Compare side-by-side

Ivo Spellbook
Pricing custom $99/mo flat
Score
8.2
8.5
AI-native Yes Yes
MCP No No
API No Yes
Integrations
microsoft-365 salesforce
microsoft-word microsoft-365 ironclad

Ivo and Spellbook are both AI contract tools that live inside Microsoft Word, and both sit well below the rollout and price of an enterprise platform like Harvey or Legora. The resemblance stops at the surface. Spellbook leans generation — it drafts from a blank page, proposes fallback clauses, and flags missing terms across thousands of contract types. Ivo leans review — it redlines a counterparty’s draft against your negotiation playbook and against market benchmarks, then answers portfolio questions across the agreements you have already signed. The routing question is which end of the workflow is your constraint: producing first-pass paper, or reviewing inbound paper against a standard at volume.

Where Ivo wins

Playbook-enforced review and redline. Ivo Review checks a draft against the way your company actually negotiates — not just “this is an indemnity clause” but “this indemnity is off-market, here is your fallback.” It proposes the tracked change a reviewer would have written, so a junior lawyer applies the same standard as a senior one. Spellbook reviews too, but its review is anchored to general legal training rather than a fixed, enforced playbook.

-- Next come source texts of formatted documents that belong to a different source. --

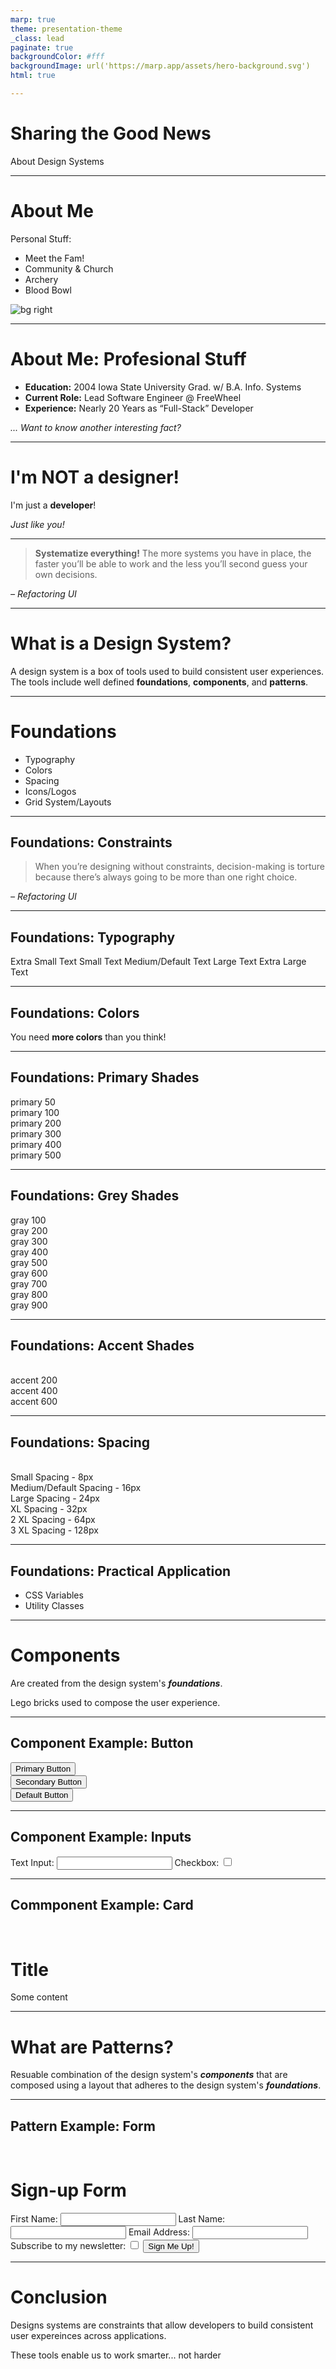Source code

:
 ```yaml
---
marp: true
theme: presentation-theme
_class: lead
paginate: true
backgroundColor: #fff
backgroundImage: url('https://marp.app/assets/hero-background.svg')
html: true

---
```


# Sharing the Good News

About Design Systems

---

<div class="card">

# About Me

Personal Stuff:
- Meet the Fam!
- Community & Church
- Archery
- Blood Bowl
</div>

![bg right](IMG_3296.JPG)

---

<div class="card">

# About Me: Profesional Stuff
- **Education:** 2004 Iowa State University Grad. w/ B.A. Info. Systems 
- **Current Role:** Lead Software Engineer @ FreeWheel
- **Experience:** Nearly 20 Years as “Full-Stack” Developer

<!-- _class: lead -->
*... Want to know another interesting fact?*

</div>

---

<!-- _class: lead -->

# I'm **NOT** a designer!
I'm just a **developer**!  

*Just like you!*

<!-- 
 I even created this presntation with Markdown
 TODO: Elaborate on why I'm here:  
  - GOAL: Reveal to the lay developer the basics of design systems.  
  Narative: Reading Refacotring 
  Share about Refacorinng UI 
 -->

---

<!-- _class: lead -->
> **Systematize everything!** The more systems you have in place, the faster you’ll be able to work and the less you’ll second guess your own decisions.

*– Refactoring UI*

---

# What is a Design System?

<!-- _class: lead -->
A design system is a box of tools used to build consistent user experiences.  The tools include well defined **foundations**, **components**, and **patterns**.

---

# Foundations

<div class="card">

- Typography 
- Colors
- Spacing
- Icons/Logos
- Grid System/Layouts
</div>

<!-- 
    Note: We will focus on Typography, colors, and spacing.
 -->

---

## Foundations: Constraints 

<!-- _class: lead -->
> When you’re designing without constraints, decision-making is torture because there’s always going to be more than one right choice. 

*– Refactoring UI*

---

## Foundations: Typography

<span class="font-xs">Extra Small Text</span>
<span class="font-sm">Small Text</span>
<span class="font-md">Medium/Default Text</span>
<span class="font-lg">Large Text</span>
<span class="font-xl">Extra Large Text</span>

---
<!-- _class: lead -->
## Foundations: Colors

You need **more colors** than you think! 

---

## Foundations: Primary Shades

<div class="color-demo bg-color-primary-50">primary 50</div>
<div class="color-demo bg-color-primary-100">primary 100</div>
<div class="color-demo bg-color-primary-200">primary 200</div>
<div class="color-demo bg-color-primary-300 color-white">primary 300</div>
<div class="color-demo bg-color-primary-400 color-white">primary 400</div>
<div class="color-demo bg-color-primary-500 color-white">primary 500</div>

---


## Foundations: Grey Shades

<div class="color-demo bg-color-gray-100">gray 100</div>
<div class="color-demo bg-color-gray-200">gray 200</div>
<div class="color-demo bg-color-gray-300">gray 300</div>
<div class="color-demo bg-color-gray-400">gray 400</div>
<div class="color-demo bg-color-gray-500">gray 500</div>
<div class="color-demo bg-color-gray-600 color-white">gray 600</div>
<div class="color-demo bg-color-gray-700 color-white">gray 700</div>
<div class="color-demo bg-color-gray-800 color-white">gray 800</div>
<div class="color-demo bg-color-gray-900 color-white">gray 900</div>

---

## Foundations: Accent Shades

<br>
<div class="color-demo bg-color-accent-200">accent 200</div>
<div class="color-demo bg-color-accent-400 color-white">accent 400</div>
<div class="color-demo bg-color-accent-600 color-white">accent 600</div>

---

## Foundations: Spacing

<br>

<div class='spacing-demo sm'></div> Small Spacing - 8px <br> 
<div class='spacing-demo md'></div> Medium/Default Spacing - 16px<br> 
<div class='spacing-demo lg'></div> Large Spacing - 24px<br> 
<div class='spacing-demo xl'></div> XL Spacing - 32px<br> 
<div class='spacing-demo -2xl'></div> 2 XL Spacing - 64px<br> 
<div class='spacing-demo -3xl'></div> 3 XL Spacing - 128px<br> 

---

## Foundations: Practical Application

- CSS Variables
- Utility Classes

---

# Components

Are created from the design system's _**foundations**_. 

Lego bricks used to compose the user experience.

---

## Component Example: Button

<button class="primary">Primary Button</button><br>
<button class="secondary">Secondary Button</button> <br>
<button class="">Default Button</button>

---

## Component Example: Inputs

<label>Text Input: <input type="text" /></label>
<label>Checkbox: <input type="checkbox" /></label>

---

## Commponent Example: Card
<br>
<div class="card">
    <h1>Title</h1>
    Some content
</div>

---

<!-- _class: lead -->
# What are Patterns?

Resuable combination of the design system's _**components**_ that are composed using a layout that adheres to the design system's _**foundations**_.

---

## Pattern Example: Form
<br>
<div class='card'>
    <h1>Sign-up Form</h1>
    <div class="form">
        <label>First Name: <input type="text" /></label>
        <label>Last Name: <input type="text" /></label>
        <label class="two-col">Email Address: <input type="text" /></label>
        <label class="two-col">Subscribe to my newsletter: <input type='checkbox' /></label>
        <button class="primary">Sign Me Up!</button>
    </div>
</div>

---

# Conclusion

Designs systems are constraints that allow developers to build consistent user expereinces across applications.

These tools enable us to work smarter... not harder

Portfolio intelligence over the signed library. Ivo Intelligence reads your existing contracts, links amendments and restatements back to their base agreement, and turns “which of our MSAs cap liability below 12 months of fees?” into a query rather than a quarter-long tagging project. Spellbook has no equivalent portfolio-analysis layer — it acts on the document in front of you, not the repository behind you.

Enterprise and upper-mid-market fit. Ivo’s named customers — Uber, Shopify, IBM, Canva, plus Pinterest and Reddit — are companies that review the same agreement types (NDAs, MSAs, DPAs, order forms) over and over. A $55M Series B in January 2026 at a reported ~$530M valuation, on ARR Ivo says grew sixfold in nine months, signals it is built for that buyer rather than the solo lawyer.

Where Spellbook wins

Generation from a blank page. Point Spellbook at a contract type and it produces a draft, suggests fallbacks, and benchmarks against 2,300+ contract types from general legal training — no firm precedent library required. On a novel agreement your team has never seen, it still produces reasonable language. Ivo’s value assumes a draft already exists and a playbook to judge it against.

A price you can evaluate without a sales call. Spellbook publishes working bands — roughly $99/user/month solo, ~$149 team — so a small firm gets a number before a procurement cycle. Ivo publishes nothing: it is custom, enterprise, and quoted through a sales process, which means you cannot model ROI before a demo.

Time-to-value for solo and small firms. A sub-20-lawyer team can be live with Spellbook in an afternoon, with per-seat economics that work at that scale. Ivo is scoped to teams with the contract volume — and the playbook — to justify enforced review; below that, you pay for benchmarking you won’t fully use.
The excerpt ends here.